▶ **The problem**: Please repeat the records, word for word and without gaps.

▶ **Records excerpted from a collection**:
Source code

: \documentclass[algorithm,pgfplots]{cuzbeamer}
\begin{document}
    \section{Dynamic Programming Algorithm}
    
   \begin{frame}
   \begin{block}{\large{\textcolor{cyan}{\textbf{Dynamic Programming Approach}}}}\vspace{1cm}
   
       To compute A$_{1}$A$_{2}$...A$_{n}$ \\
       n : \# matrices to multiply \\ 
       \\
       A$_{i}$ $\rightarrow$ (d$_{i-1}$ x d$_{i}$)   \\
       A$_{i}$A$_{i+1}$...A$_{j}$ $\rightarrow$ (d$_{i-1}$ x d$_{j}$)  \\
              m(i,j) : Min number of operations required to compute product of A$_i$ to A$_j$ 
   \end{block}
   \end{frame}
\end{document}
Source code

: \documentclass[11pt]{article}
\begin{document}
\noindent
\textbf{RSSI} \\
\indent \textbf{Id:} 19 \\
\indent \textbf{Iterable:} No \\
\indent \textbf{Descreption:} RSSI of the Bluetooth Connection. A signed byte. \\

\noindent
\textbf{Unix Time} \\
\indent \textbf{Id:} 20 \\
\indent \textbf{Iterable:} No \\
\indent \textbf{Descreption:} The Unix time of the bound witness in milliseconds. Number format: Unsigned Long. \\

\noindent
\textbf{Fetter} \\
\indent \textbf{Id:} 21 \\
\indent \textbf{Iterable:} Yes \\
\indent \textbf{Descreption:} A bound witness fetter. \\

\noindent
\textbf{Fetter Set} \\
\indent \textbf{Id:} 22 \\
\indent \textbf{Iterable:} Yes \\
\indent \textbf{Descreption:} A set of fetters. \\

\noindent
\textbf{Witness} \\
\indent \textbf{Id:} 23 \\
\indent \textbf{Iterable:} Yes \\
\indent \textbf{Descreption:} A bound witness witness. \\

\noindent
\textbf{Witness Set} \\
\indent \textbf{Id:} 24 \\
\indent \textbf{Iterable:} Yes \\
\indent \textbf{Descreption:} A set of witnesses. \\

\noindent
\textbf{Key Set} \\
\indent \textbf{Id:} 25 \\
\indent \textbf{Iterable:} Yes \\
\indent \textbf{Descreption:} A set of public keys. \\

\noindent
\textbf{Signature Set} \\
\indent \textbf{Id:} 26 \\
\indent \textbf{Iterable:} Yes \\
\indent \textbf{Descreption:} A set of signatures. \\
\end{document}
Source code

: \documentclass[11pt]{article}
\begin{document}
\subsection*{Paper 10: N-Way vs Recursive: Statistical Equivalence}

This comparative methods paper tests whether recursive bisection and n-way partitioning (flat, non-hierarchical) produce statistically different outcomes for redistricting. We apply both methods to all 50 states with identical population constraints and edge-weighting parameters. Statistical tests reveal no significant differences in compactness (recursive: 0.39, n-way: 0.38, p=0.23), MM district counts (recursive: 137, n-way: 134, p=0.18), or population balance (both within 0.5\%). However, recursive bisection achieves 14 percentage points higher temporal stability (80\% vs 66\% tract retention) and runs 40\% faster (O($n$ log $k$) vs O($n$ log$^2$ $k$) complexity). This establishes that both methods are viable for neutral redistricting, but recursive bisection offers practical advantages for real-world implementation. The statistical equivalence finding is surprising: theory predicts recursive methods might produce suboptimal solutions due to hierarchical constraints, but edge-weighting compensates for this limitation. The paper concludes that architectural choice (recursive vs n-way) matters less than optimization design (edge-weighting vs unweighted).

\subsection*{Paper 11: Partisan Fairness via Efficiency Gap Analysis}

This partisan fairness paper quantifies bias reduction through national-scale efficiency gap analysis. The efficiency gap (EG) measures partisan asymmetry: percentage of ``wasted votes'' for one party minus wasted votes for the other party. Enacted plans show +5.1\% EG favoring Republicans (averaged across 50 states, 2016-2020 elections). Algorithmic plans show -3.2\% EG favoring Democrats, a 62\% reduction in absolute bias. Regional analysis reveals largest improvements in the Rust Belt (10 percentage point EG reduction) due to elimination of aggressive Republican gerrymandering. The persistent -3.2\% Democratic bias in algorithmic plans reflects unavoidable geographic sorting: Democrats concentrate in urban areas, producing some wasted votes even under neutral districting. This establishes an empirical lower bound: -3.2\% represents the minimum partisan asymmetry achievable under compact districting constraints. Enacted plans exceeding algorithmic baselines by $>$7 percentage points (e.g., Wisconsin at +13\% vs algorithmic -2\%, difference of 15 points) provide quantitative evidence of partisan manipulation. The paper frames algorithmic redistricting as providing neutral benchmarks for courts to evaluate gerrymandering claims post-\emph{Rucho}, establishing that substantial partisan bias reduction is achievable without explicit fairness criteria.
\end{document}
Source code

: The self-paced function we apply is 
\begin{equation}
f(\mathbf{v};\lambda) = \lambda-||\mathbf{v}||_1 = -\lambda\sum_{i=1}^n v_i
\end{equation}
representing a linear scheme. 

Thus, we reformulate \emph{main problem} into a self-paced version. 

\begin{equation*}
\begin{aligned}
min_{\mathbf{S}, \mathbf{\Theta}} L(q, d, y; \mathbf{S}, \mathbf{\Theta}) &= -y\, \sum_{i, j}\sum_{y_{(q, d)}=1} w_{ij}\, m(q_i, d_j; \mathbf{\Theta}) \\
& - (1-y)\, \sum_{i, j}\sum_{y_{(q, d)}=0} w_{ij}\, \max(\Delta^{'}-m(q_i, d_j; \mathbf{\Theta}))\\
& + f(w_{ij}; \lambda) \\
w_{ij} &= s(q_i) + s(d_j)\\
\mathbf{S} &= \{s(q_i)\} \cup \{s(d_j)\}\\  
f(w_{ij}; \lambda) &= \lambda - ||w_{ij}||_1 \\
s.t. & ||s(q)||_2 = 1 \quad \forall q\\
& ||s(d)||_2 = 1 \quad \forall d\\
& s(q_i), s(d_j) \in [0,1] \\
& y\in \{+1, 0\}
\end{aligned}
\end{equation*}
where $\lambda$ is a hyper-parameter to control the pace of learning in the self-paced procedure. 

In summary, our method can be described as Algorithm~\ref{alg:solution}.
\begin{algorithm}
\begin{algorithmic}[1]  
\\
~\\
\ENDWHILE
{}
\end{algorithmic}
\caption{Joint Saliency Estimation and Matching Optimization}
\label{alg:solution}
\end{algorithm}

▶ **Answer space**:
Source code

: \documentclass[algorithm,pgfplots]{cuzbeamer}
\begin{document}
    \section{Dynamic Programming Algorithm}
    
   \begin{frame}
   \begin{block}{\large{\textcolor{cyan}{\textbf{Dynamic Programming Approach}}}}\vspace{1cm}
   
       To compute A$_{1}$A$_{2}$...A$_{n}$ \\
       n : \# matrices to multiply \\ 
       \\
       A$_{i}$ $\rightarrow$ (d$_{i-1}$ x d$_{i}$)   \\
       A$_{i}$A$_{i+1}$...A$_{j}$ $\rightarrow$ (d$_{i-1}$ x d$_{j}$)  \\
              m(i,j) : Min number of operations required to compute product of A$_i$ to A$_j$ 
   \end{block}
   \end{frame}
\end{document}
Source code

: \documentclass[11pt]{article}
\begin{document}
\noindent
\textbf{RSSI} \\
\indent \textbf{Id:} 19 \\
\indent \textbf{Iterable:} No \\
\indent \textbf{Descreption:} RSSI of the Bluetooth Connection. A signed byte. \\

\noindent
\textbf{Unix Time} \\
\indent \textbf{Id:} 20 \\
\indent \textbf{Iterable:} No \\
\indent \textbf{Descreption:} The Unix time of the bound witness in milliseconds. Number format: Unsigned Long. \\

\noindent
\textbf{Fetter} \\
\indent \textbf{Id:} 21 \\
\indent \textbf{Iterable:} Yes \\
\indent \textbf{Descreption:} A bound witness fetter. \\

\noindent
\textbf{Fetter Set} \\
\indent \textbf{Id:} 22 \\
\indent \textbf{Iterable:} Yes \\
\indent \textbf{Descreption:} A set of fetters. \\

\noindent
\textbf{Witness} \\
\indent \textbf{Id:} 23 \\
\indent \textbf{Iterable:} Yes \\
\indent \textbf{Descreption:} A bound witness witness. \\

\noindent
\textbf{Witness Set} \\
\indent \textbf{Id:} 24 \\
\indent \textbf{Iterable:} Yes \\
\indent \textbf{Descreption:} A set of witnesses. \\

\noindent
\textbf{Key Set} \\
\indent \textbf{Id:} 25 \\
\indent \textbf{Iterable:} Yes \\
\indent \textbf{Descreption:} A set of public keys. \\

\noindent
\textbf{Signature Set} \\
\indent \textbf{Id:} 26 \\
\indent \textbf{Iterable:} Yes \\
\indent \textbf{Descreption:} A set of signatures. \\
\end{document}
Source code

: \documentclass[11pt]{article}
\begin{document}
\subsection*{Paper 10: N-Way vs Recursive: Statistical Equivalence}

This comparative methods paper tests whether recursive bisection and n-way partitioning (flat, non-hierarchical) produce statistically different outcomes for redistricting. We apply both methods to all 50 states with identical population constraints and edge-weighting parameters. Statistical tests reveal no significant differences in compactness (recursive: 0.39, n-way: 0.38, p=0.23), MM district counts (recursive: 137, n-way: 134, p=0.18), or population balance (both within 0.5\%). However, recursive bisection achieves 14 percentage points higher temporal stability (80\% vs 66\% tract retention) and runs 40\% faster (O($n$ log $k$) vs O($n$ log$^2$ $k$) complexity). This establishes that both methods are viable for neutral redistricting, but recursive bisection offers practical advantages for real-world implementation. The statistical equivalence finding is surprising: theory predicts recursive methods might produce suboptimal solutions due to hierarchical constraints, but edge-weighting compensates for this limitation. The paper concludes that architectural choice (recursive vs n-way) matters less than optimization design (edge-weighting vs unweighted).

\subsection*{Paper 11: Partisan Fairness via Efficiency Gap Analysis}

This partisan fairness paper quantifies bias reduction through national-scale efficiency gap analysis. The efficiency gap (EG) measures partisan asymmetry: percentage of ``wasted votes'' for one party minus wasted votes for the other party. Enacted plans show +5.1\% EG favoring Republicans (averaged across 50 states, 2016-2020 elections). Algorithmic plans show -3.2\% EG favoring Democrats, a 62\% reduction in absolute bias. Regional analysis reveals largest improvements in the Rust Belt (10 percentage point EG reduction) due to elimination of aggressive Republican gerrymandering. The persistent -3.2\% Democratic bias in algorithmic plans reflects unavoidable geographic sorting: Democrats concentrate in urban areas, producing some wasted votes even under neutral districting. This establishes an empirical lower bound: -3.2\% represents the minimum partisan asymmetry achievable under compact districting constraints. Enacted plans exceeding algorithmic baselines by $>$7 percentage points (e.g., Wisconsin at +13\% vs algorithmic -2\%, difference of 15 points) provide quantitative evidence of partisan manipulation. The paper frames algorithmic redistricting as providing neutral benchmarks for courts to evaluate gerrymandering claims post-\emph{Rucho}, establishing that substantial partisan bias reduction is achievable without explicit fairness criteria.
\end{document}
Source code

: The self-paced function we apply is 
\begin{equation}
f(\mathbf{v};\lambda) = \lambda-||\mathbf{v}||_1 = -\lambda\sum_{i=1}^n v_i
\end{equation}
representing a linear scheme. 

Thus, we reformulate \emph{main problem} into a self-paced version. 

\begin{equation*}
\begin{aligned}
min_{\mathbf{S}, \mathbf{\Theta}} L(q, d, y; \mathbf{S}, \mathbf{\Theta}) &= -y\, \sum_{i, j}\sum_{y_{(q, d)}=1} w_{ij}\, m(q_i, d_j; \mathbf{\Theta}) \\
& - (1-y)\, \sum_{i, j}\sum_{y_{(q, d)}=0} w_{ij}\, \max(\Delta^{'}-m(q_i, d_j; \mathbf{\Theta}))\\
& + f(w_{ij}; \lambda) \\
w_{ij} &= s(q_i) + s(d_j)\\
\mathbf{S} &= \{s(q_i)\} \cup \{s(d_j)\}\\  
f(w_{ij}; \lambda) &= \lambda - ||w_{ij}||_1 \\
s.t. & ||s(q)||_2 = 1 \quad \forall q\\
& ||s(d)||_2 = 1 \quad \forall d\\
& s(q_i), s(d_j) \in [0,1] \\
& y\in \{+1, 0\}
\end{aligned}
\end{equation*}
where $\lambda$ is a hyper-parameter to control the pace of learning in the self-paced procedure. 

In summary, our method can be described as Algorithm~\ref{alg:solution}.
\begin{algorithm}
\begin{algorithmic}[1]  
\\
~\\
\ENDWHILE
{}
\end{algorithmic}
\caption{Joint Saliency Estimation and Matching Optimization}
\label{alg:solution}
\end{algorithm}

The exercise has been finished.